To give you a first look and feel, you can join us at our website and try TNT out.

----------


## Blant

you guys don't even have 7000 members on the forum though, and you need forum access to download the profiles, how are you at this over 7000 thing? =O

edit: tnt was one of the first bots I ever used, worked decently until the newer versions that broke for WD, before DB came out and I think IB just barely came out. But it was owned by someone else right? And then they gave you their project?

----------


## jackus

Lifetime Gametime Card , never expires. Cost : 199,90$ that is a ****ing lot..  :Frown: 

I just got DB up and running why should I try your bot?

----------


## promethium

i seen the video showing tnt before d3 was even out, and you have to do profiles like with hb which is a ****ing pain in the ass.

I got IB at the cost of £25 or w/e it was, why the hell do i want TNT when its lifetime cost is a shitload more, and for the same price as 300mill gold..

Someone needs to crack this D3TNT bot because **** paying monthly damn costs, it's no Artificial Aiming Punkbuster proof tier 3 hack made by HelioS. (irrelevant i know but still)

----------


## caowenyu

We have a chinese forum, which has over 13k registered users. You can see the link on the home page.

----------


## caowenyu

There are quite some users who've bought the lifetime pass already. The must be some reasons they think our bot worths that much.

----------


## promethium

> There are quite some users who've bought the lifetime pass already. The must be some reasons they think our bot worths that much.
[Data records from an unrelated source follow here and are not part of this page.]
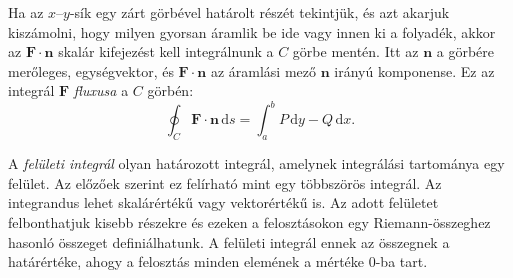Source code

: \documentclass[%
	DIV=15,appendixprefix]{scrreprt}
\theoremstyle{definition}
\theoremstyle{remark}
\begin{document}
Ha az $ x $--$ y $-sík egy zárt görbével határolt részét tekintjük, és azt akarjuk kiszámolni, hogy
milyen gyorsan áramlik be ide vagy innen ki a folyadék, akkor az $ \mathbf{ F } \cdot \mathbf{ n } $
skalár kifejezést kell integrálnunk a $ C $ görbe mentén. Itt az $ \mathbf{ n }$ a görbére
merőleges,  egységvektor, és $ \mathbf{ F } \cdot \mathbf{ n }$ az áramlási
mező $ \mathbf{ n } $ irányú komponense. Ez az integrál $ \mathbf{ F } $ \emph{fluxusa} a $ C $
görbén:
\begin{equation*}
	\oint_{ C } \mathbf{ F } \cdot \mathbf{ n } \, \mathrm{ d } s = \int_{ a }^{ b } P \,
	\mathrm{ d } y - Q \, \mathrm{ d } x.
\end{equation*}
%

A \emph{felületi integrál} olyan határozott integrál, amelynek integrálási tartománya egy felület.
Az előzőek szerint ez felírható mint egy többszörös integrál. Az integrandus lehet skalárértékű
vagy vektorértékű is. Az adott felületet felbonthatjuk kisebb részekre és ezeken a felosztásokon egy
Riemann-összeghez hasonló összeget definiálhatunk. A felületi integrál ennek az összegnek a
határértéke, ahogy a felosztás minden elemének a mértéke 0-ba tart.
\end{document}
No, just a bunch of idiots willing to waste money, also chinese gold farmers like bots. A lifetime pass is only worth that much if you replenish banned accounts with new cd-keys.

----------


## Blant

you guys are awfully offensive, you can't really get mad at others for wanting to spend their money the way they do, whether they worked hard for it or botted it or some shit it's still their choice how they spend it, even though i think $200 is a lot, it doesn't change the fact that they did what made them happy with it  :Smile:

----------


## rickybali

i m using TNT from last 2 month to be honest it is soo good and i m happy about that ,does not have problem and i like one thing very fast service if u have problem they more happy you help you
i use Demonbuddy but not good 
TNTD3 is good 
i m happy with that

----------


## jerloz

lol do u get commission or something?
so fake, for 200 bux i would get other games to play with after buying DB. pzzz




> i m using TNT from last 2 month to be honest it is soo good and i m happy about that ,does not have problem and i like one thing very fast service if u have problem they more happy you help you
> i use Demonbuddy but not good 
> TNTD3 is good 
> i m happy with that

----------


## Chuxa1111

I think it's realy overpriced. I as lazy farmer who makes small amount of money just for fun can not see point of buying something which suppose to make me money for amount of money it will never make.  :Smile: if u rely hardcore yes it can work for u and u make it back but D3 is nearly dead. And prices going down. I would pay 30$ for it and again life time of IB last 2 months how long this lifetime will last?

----------


## Jeffery

> I think it's realy overpriced. I as lazy farmer who makes small amount of money just for fun can not see point of buying something which suppose to make me money for amount of money it will never make. if u rely hardcore yes it can work for u and u make it back but D3 is nearly dead. And prices going down. I would pay 30$ for it and again life time of IB last 2 months how long this lifetime will last?


yeah prices is going lower and lower

----------


## Phantons

Rofl. $3.50 for 24 Hour test run? That's 3.5x more than it should be. However, if there are like no reports of bans, that's pretty impressive, however, I'd only pay like $30 top for lifetime (assuming it was actually lifetime, not like 3 months).

----------


## Blant

the main thing I noticed is they can quest, which no other bot that I've seen can do.

----------


## Chuxa1111

Quest is good for some one lazy as me who wants all lvl 60s and don't want to go through diablo 30times. But for botters and moneymakers doesn't realy help.

----------


## Blant

actually it does, if you want to champion farm act 3 inferno, and you're in act 1, manually playing multiple accounts through the acts is boring and tedious  :Smile:

----------


## lisarose416

I might update the review later.

----------


## caowenyu

> Quest is good for some one lazy as me who wants all lvl 60s and don't want to go through diablo 30times. But for botters and moneymakers doesn't realy help.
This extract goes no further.